In March, I made my way to the Delhi test match, only to see Australia put in a spin and humiliated in three days by MS Dhoni’s rampant Indians. Admittedly, I can now boast that I saw SR Tendulkar, the demi-god, bat in front of his adoring mob, and was there when SR Watson captained the Australian XI for the first and probably (it is to be hoped) only time. Otherwise, what will stick in my mind is the racket that erupted upon MG Johnson’s first ball dismissal and was maintained unabated as PM Siddle dawdled to the crease to face the hat-trick – that and the spew I had behind the grandstand after eating some dodgy bhelpuri (nobody batted an eyelid).
In July I was at Sydney’s Olympic Stadium with Washington Minor, an old footy pal, for the State of Origin decider. We were pumped and, if not entirely convinced that our boys in blue could do it, we talked-up big time the chances of NSW at last ending the seven-year dominance of the odious Canetoads. Queensland won 12–10. It was close, but the score flattered us and the recurring memory will be of a fat idiot who looked like Uncle Fester streaking towards the action as Jonathan Thurston orchestrated yet another raid on our line.
October’s grand final was an anticlimax even before the kick-off. I was once more accompanied by Minor, but as our beloved Rabbitohs had been eliminated the week before, our hearts weren’t really in it – in fact, with the combatants being Manly and Easts, we took our seats in the nosebleeds wishing a pox on both their houses and lamenting the fact that they couldn’t simultaneously be beaten. Jessica Mauboy, at least, in her tight yellow dress, was fab.
And so to the Ashes.
With my little mate Rapid Eye Movement, I drove to the Gabba on November 22 for the second day of the First Test (playing the Rolling Stones’ 12×5 on the car stereo. ‘It’s a bit like Chuck Berry, id’n it.’ He’s young, iMoo, but more than just a pretty face). After the towelling Australia took in England, neither of us was bullish.

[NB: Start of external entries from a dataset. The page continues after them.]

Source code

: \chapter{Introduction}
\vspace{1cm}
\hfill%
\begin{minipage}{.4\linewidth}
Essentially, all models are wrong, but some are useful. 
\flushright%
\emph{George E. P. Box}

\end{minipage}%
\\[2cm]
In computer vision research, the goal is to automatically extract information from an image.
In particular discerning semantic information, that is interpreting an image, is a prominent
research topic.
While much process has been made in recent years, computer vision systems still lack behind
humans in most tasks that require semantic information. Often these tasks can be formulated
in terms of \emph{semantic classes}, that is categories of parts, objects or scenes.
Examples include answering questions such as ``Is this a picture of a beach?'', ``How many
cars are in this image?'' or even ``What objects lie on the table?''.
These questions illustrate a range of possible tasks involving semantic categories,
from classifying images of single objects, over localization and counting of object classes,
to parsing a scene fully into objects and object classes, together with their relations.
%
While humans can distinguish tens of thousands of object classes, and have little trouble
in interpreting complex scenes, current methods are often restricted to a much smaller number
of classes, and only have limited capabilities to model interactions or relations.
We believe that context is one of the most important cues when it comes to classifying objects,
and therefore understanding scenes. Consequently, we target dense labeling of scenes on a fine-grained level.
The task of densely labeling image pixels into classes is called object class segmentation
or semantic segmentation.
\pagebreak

BJ Haddin would resume on 78, so we crossed our fingers for the Aussie ’keeper’s ton. The Vulture Street end was still only half full when he ran himself out for 95 and the Australian innings finished for fewer than 300. Not a great start.
Out strode the tourists’ openers. Captain AN Cook, MBE, and the journeyman MA Carberry, with whom we were unfamiliar.

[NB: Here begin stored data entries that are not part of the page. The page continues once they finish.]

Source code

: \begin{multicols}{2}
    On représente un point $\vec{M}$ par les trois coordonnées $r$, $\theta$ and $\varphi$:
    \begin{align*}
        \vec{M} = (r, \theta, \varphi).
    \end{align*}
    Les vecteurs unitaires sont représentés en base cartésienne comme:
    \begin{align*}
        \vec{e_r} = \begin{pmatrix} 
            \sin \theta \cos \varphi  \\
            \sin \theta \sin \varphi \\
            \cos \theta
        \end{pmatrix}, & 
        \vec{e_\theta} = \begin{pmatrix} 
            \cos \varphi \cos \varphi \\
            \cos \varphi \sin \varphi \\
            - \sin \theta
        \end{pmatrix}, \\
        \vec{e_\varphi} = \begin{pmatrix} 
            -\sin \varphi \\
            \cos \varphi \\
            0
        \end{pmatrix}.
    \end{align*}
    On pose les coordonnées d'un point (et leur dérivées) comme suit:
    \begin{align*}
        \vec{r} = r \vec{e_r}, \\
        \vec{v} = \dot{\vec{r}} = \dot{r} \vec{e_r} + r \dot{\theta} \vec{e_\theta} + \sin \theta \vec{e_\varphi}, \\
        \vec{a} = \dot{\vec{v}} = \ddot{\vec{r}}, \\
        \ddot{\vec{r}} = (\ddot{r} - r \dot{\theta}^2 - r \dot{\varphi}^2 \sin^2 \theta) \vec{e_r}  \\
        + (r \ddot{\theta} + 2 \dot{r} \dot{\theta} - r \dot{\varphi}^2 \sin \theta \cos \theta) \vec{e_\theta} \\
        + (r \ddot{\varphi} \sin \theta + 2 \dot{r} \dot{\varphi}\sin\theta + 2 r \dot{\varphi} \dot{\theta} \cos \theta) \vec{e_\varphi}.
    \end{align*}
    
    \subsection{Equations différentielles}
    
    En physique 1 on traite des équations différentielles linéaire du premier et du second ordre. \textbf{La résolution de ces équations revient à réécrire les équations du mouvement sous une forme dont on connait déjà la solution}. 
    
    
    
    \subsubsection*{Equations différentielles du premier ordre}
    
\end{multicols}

Sedately, untroubled, they progressed to 28… and then, just as we were nodding off, Cook edged one behind off Harris. There was something innocuous about the way he’d departed that ran contrary to all that we expected of him (on his last trip, we couldn’t get the bastard out!). Worried that Cook may have remained unbeaten at stumps, iMoo and I looked at each with hope swelling. IJL Trott, privately suffering in a dark place of his own, went soon after and you could feel the mood of the crowd surging – not that DA Warner’s subsequent crass comments can in any way be condoned (somebody should tell Davey that nobody likes a bad loser, but that a bad winner is even less attractive).
If ever we needed to be reminded that TV can’t hold a candle to the experience of being there as events unfold, the session between lunch and tea provided us with the unarguable proof. It was spine-tingling.
I should add that neither iMoo nor I are above the petty prejudices that sustain contests such as the Ashes. It peeves me intensely when the Pommie supporters sing Jerusalem, it irks me that their outfits are blinding Persil white compared to our cream, and don’t get me started on the pukka way that GP Swann buttons his shirt to the top and folds his collar up when he bowls (tosser!)… which is to say, we were in the thick of it as, hungering for payback after too many recent failures, the crowd went berko.
Six wickets fell in rapid succession as Johnson, with his tatts and pimp’s ’tache, rediscovered his mojo.
Make no mistake, this was theatre in the raw.
The English were routed, so the Fourex, at $7.20 for a plastic mug, might have been Veuve Clicquot and the chips pommes frites as we lustily hoed into them after the carnage.
Of course it’s silly, juvenile even – but sport can lift your spirits like nothing else.
An editorial deadline means that what has happened at the WACA is still in the future, but, as they say in the classics, cricket was the winner on that glorious arvo in Brizzy.